Problem description:
Give back every line of the data, word for word.

Saved data entries:
Content starts

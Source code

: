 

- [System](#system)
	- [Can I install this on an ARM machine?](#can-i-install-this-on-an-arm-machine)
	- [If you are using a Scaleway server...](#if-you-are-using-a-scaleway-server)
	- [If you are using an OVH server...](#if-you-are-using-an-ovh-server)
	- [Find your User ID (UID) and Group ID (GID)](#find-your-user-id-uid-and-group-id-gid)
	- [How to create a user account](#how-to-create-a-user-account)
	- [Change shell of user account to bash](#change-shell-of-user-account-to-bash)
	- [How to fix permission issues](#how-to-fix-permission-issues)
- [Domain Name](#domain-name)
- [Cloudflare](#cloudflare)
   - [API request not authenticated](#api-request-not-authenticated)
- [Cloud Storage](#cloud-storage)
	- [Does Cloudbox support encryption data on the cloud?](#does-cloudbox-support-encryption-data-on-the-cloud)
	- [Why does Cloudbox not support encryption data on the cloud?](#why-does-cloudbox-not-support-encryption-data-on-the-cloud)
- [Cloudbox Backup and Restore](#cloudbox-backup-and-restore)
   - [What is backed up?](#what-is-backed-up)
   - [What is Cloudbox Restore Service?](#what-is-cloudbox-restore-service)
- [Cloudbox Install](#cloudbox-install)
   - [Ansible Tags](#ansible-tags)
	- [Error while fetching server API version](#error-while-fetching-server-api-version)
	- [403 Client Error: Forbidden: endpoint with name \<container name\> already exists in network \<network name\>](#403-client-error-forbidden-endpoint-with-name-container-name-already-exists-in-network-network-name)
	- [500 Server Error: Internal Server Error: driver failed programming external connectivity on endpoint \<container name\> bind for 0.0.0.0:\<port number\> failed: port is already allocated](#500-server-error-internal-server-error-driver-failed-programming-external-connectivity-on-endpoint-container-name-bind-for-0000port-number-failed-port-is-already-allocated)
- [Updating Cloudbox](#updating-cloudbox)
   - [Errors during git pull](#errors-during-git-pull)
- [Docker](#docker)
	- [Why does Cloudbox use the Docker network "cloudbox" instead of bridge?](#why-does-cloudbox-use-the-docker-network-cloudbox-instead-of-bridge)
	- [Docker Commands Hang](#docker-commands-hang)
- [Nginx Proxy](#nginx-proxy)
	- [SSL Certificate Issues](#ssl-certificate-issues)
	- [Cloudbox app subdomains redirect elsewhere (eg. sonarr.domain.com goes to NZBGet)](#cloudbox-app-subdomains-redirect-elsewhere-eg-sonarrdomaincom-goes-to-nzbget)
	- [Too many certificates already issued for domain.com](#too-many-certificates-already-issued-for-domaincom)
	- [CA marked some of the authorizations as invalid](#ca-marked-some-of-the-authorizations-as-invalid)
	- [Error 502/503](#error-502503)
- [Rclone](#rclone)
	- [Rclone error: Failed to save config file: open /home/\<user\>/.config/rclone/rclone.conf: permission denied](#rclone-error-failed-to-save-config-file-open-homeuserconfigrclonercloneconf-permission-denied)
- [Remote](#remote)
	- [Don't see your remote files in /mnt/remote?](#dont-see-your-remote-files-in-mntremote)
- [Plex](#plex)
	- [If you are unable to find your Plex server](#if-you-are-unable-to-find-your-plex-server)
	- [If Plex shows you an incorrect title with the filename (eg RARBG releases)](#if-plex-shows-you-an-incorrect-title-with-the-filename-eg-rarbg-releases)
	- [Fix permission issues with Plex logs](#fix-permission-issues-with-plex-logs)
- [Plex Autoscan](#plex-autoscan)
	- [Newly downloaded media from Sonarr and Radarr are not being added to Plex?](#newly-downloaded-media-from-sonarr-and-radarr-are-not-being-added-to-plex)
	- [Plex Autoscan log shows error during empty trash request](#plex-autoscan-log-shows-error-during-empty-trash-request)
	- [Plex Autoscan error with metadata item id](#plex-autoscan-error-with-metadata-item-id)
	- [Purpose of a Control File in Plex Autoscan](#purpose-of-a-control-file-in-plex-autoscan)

Content ends

Response to this exercise:
Source code

: 

- [System](#system)
	- [Can I install this on an ARM machine?](#can-i-install-this-on-an-arm-machine)
	- [If you are using a Scaleway server...](#if-you-are-using-a-scaleway-server)
	- [If you are using an OVH server...](#if-you-are-using-an-ovh-server)
	- [Find your User ID (UID) and Group ID (GID)](#find-your-user-id-uid-and-group-id-gid)
	- [How to create a user account](#how-to-create-a-user-account)
	- [Change shell of user account to bash](#change-shell-of-user-account-to-bash)
	- [How to fix permission issues](#how-to-fix-permission-issues)
- [Domain Name](#domain-name)
- [Cloudflare](#cloudflare)
   - [API request not authenticated](#api-request-not-authenticated)
- [Cloud Storage](#cloud-storage)
	- [Does Cloudbox support encryption data on the cloud?](#does-cloudbox-support-encryption-data-on-the-cloud)
	- [Why does Cloudbox not support encryption data on the cloud?](#why-does-cloudbox-not-support-encryption-data-on-the-cloud)
- [Cloudbox Backup and Restore](#cloudbox-backup-and-restore)
   - [What is backed up?](#what-is-backed-up)
   - [What is Cloudbox Restore Service?](#what-is-cloudbox-restore-service)
- [Cloudbox Install](#cloudbox-install)
   - [Ansible Tags](#ansible-tags)
	- [Error while fetching server API version](#error-while-fetching-server-api-version)
	- [403 Client Error: Forbidden: endpoint with name \<container name\> already exists in network \<network name\>](#403-client-error-forbidden-endpoint-with-name-container-name-already-exists-in-network-network-name)
	- [500 Server Error: Internal Server Error: driver failed programming external connectivity on endpoint \<container name\> bind for 0.0.0.0:\<port number\> failed: port is already allocated](#500-server-error-internal-server-error-driver-failed-programming-external-connectivity-on-endpoint-container-name-bind-for-0000port-number-failed-port-is-already-allocated)
- [Updating Cloudbox](#updating-cloudbox)
   - [Errors during git pull](#errors-during-git-pull)
- [Docker](#docker)
	- [Why does Cloudbox use the Docker network "cloudbox" instead of bridge?](#why-does-cloudbox-use-the-docker-network-cloudbox-instead-of-bridge)
	- [Docker Commands Hang](#docker-commands-hang)
- [Nginx Proxy](#nginx-proxy)
	- [SSL Certificate Issues](#ssl-certificate-issues)
	- [Cloudbox app subdomains redirect elsewhere (eg. sonarr.domain.com goes to NZBGet)](#cloudbox-app-subdomains-redirect-elsewhere-eg-sonarrdomaincom-goes-to-nzbget)
	- [Too many certificates already issued for domain.com](#too-many-certificates-already-issued-for-domaincom)
	- [CA marked some of the authorizations as invalid](#ca-marked-some-of-the-authorizations-as-invalid)
	- [Error 502/503](#error-502503)
- [Rclone](#rclone)
	- [Rclone error: Failed to save config file: open /home/\<user\>/.config/rclone/rclone.conf: permission denied](#rclone-error-failed-to-save-config-file-open-homeuserconfigrclonercloneconf-permission-denied)
- [Remote](#remote)
	- [Don't see your remote files in /mnt/remote?](#dont-see-your-remote-files-in-mntremote)
- [Plex](#plex)
	- [If you are unable to find your Plex server](#if-you-are-unable-to-find-your-plex-server)
	- [If Plex shows you an incorrect title with the filename (eg RARBG releases)](#if-plex-shows-you-an-incorrect-title-with-the-filename-eg-rarbg-releases)
	- [Fix permission issues with Plex logs](#fix-permission-issues-with-plex-logs)
- [Plex Autoscan](#plex-autoscan)
	- [Newly downloaded media from Sonarr and Radarr are not being added to Plex?](#newly-downloaded-media-from-sonarr-and-radarr-are-not-being-added-to-plex)
	- [Plex Autoscan log shows error during empty trash request](#plex-autoscan-log-shows-error-during-empty-trash-request)
	- [Plex Autoscan error with metadata item id](#plex-autoscan-error-with-metadata-item-id)
	- [Purpose of a Control File in Plex Autoscan](#purpose-of-a-control-file-in-plex-autoscan)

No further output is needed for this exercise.